Recorded by Clark at Wally Heider Studios, "The Cat in the Window..." is a brief (at 1:55) track richly orchestrated with strings and flutes - Jack Nitzsche arranged the session - difficult to categorize by specific musical genre. The lyrics have the singer empathize with a cat ("with a tear in his eye") seemingly eager to "fly out the window, go where the wind goes" like the birds flying by. Resolving to "glide to a rainbow off where the clouds go dancing by," she ends with the plaintive comment, "You won't find me . . . don't even try to." Another Bonner/Gordon composition: "Fancy Dancin' Man", was recorded to serve as the track's B-side.
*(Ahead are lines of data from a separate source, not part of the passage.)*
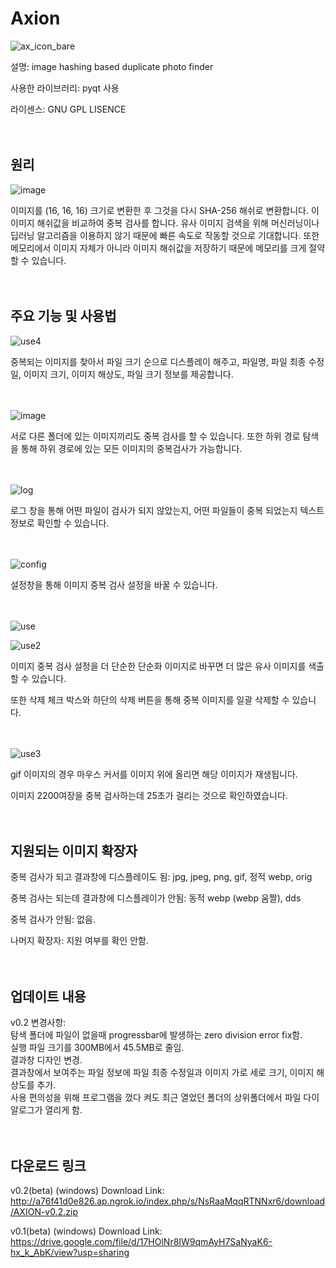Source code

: # Axion

![ax_icon_bare](https://user-images.githubusercontent.com/60418809/135108433-867bd7c2-13b4-482d-9efe-8d4dc71d1f24.png)

설명: image hashing based duplicate photo finder

사용한 라이브러리: pyqt 사용

라이센스: GNU GPL LISENCE</br></br></br>

## 원리

![image](https://user-images.githubusercontent.com/60418809/135102062-8a409f2a-3f78-43dc-bcf3-29174ee07a06.png)

이미지를 (16, 16, 16) 크기로 변환한 후 그것을 다시 SHA-256 해쉬로 변환합니다. 이 이미지 해쉬값을 비교하여 중복 검사를 합니다. 유사 이미지 검색을 위해 머신러닝이나 딥러닝 알고리즘을 이용하지 않기 때문에 빠른 속도로 작동할 것으로 기대합니다. 또한 메모리에서 이미지 자체가 아니라 이미지 해쉬값을 저장하기 때문에 메모리를 크게 절약할 수 있습니다. </br></br></br>


## 주요 기능 및 사용법

![use4](https://user-images.githubusercontent.com/60418809/135101807-fa033421-ac2d-40ce-83ab-c70c9ebcf69d.png)

중복되는 이미지를 찾아서 파일 크기 순으로 디스플레이 해주고, 파일명, 파일 최종 수정일, 이미지 크기, 이미지 해상도, 파일 크기 정보를 제공합니다.</br></br></br>


![image](https://user-images.githubusercontent.com/60418809/135103828-47294db3-9ce5-489b-9527-67de05b8b99d.png)

서로 다른 폴더에 있는 이미지끼리도 중복 검사를 할 수 있습니다. 또한 하위 경로 탐색을 통해 하위 경로에 있는 모든 이미지의 중복검사가 가능합니다.</br></br></br>

![log](https://user-images.githubusercontent.com/60418809/135101821-6329345e-e2db-47a9-9f68-f6fe2d68eab1.png)

로그 창을 통해 어떤 파일이 검사가 되지 않았는지, 어떤 파일들이 중복 되었는지 텍스트 정보로 확인할 수 있습니다.</br></br></br>

![config](https://user-images.githubusercontent.com/60418809/135101669-efd8ad14-e674-4c0c-93bf-14c920589230.gif)

설정창을 통해 이미지 중복 검사 설정을 바꿀 수 있습니다.</br></br></br>

![use](https://user-images.githubusercontent.com/60418809/135101734-d4509f6c-f28e-4fce-81d3-25da8eefd74c.gif)

![use2](https://user-images.githubusercontent.com/60418809/135101742-bc8cf69a-a9d3-44f1-a9ab-58bbe75f13b5.gif)

이미지 중복 검사 설정을 더 단순한 단순화 이미지로 바꾸면 더 많은 유사 이미지를 색출할 수 있습니다. 

또한 삭제 체크 박스와 하단의 삭제 버튼을 통해 중복 이미지를 일괄 삭제할 수 있습니다.</br></br></br>

![use3](https://user-images.githubusercontent.com/60418809/135115751-40a00fca-67fc-418e-a4ba-decb5a08e025.gif)

gif 이미지의 경우 마우스 커서를 이미지 위에 올리면 해당 이미지가 재생됩니다.

이미지 2200여장을 중복 검사하는데 25초가 걸리는 것으로 확인하였습니다.</br></br></br>

## 지원되는 이미지 확장자

  중복 검사가 되고 결과창에 디스플레이도 됨: jpg, jpeg, png, gif, 정적 webp, orig

  중복 검사는 되는데 결과창에 디스플레이가 안됨:  동적 webp (webp 움짤), dds

  중복 검사가 안됨: 없음.

  나머지 확장자: 지원 여부를 확인 안함.</br></br></br>
  
## 업데이트 내용

v0.2 변경사항: </br>
탐색 폴더에 파일이 없을때 progressbar에 발생하는 zero division error fix함. </br>
실행 파일 크기를 300MB에서 45.5MB로 줄임. </br>
결과창 디자인 변경. </br>
결과창에서 보여주는 파일 정보에 파일 최종 수정일과 이미지 가로 세로 크기, 이미지 해상도를 추가. </br>
사용 편의성을 위해 프로그램을 껐다 켜도 최근 열었던 폴더의 상위폴더에서 파일 다이알로그가 열리게 함.</br></br></br>


## 다운로드 링크
v0.2(beta) (windows) Download Link: http://a76f41d0e826.ap.ngrok.io/index.php/s/NsRaaMqqRTNNxr6/download/AXION-v0.2.zip

v0.1(beta) (windows) Download Link: https://drive.google.com/file/d/17HOlNr8IW9qmAyH7SaNyaK6-hx_k_AbK/view?usp=sharing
During her September 1967 sessions at United Western Recorders, Clark would also record Bonner and Gordon's composition "Happy Together" which was later included in her 1969 Just Pet album.
==Chart performance==

Released in August 1967, "The Cat in the Window..." charted at No. 26 on the Billboard Hot 100. In the UK "The Cat in the Window..." afforded Clark her lowest chart showing since her 1964 breakout with "Downtown" with a No. 66 peak (No. 16 in Record Mirrors Bubbling Under List for 20 September 1967). The single's only evident chart showing outside the US was in Australia at No. 19.

Plans for further collaboration between Clark and Koppelman-Rubin were scrapped (Note: Clark did record at least one more track for Koppelman-Rubin: another Bonner/Gordon composition entitled "Nana". The track remains unreleased.) and the singer reunited with Hatch for the follow-up single: "The Other Man's Grass is Always Greener", which would fail to buoy her chart fortunes with a No. 31 peak. The twelfth of Clark's fifteen consecutive US Top 40 hits, "The Cat in the Window..." is evidently the least remembered, being the only one to register no nostalgic radio airplay as of 2011's Broadcast Marketing Research.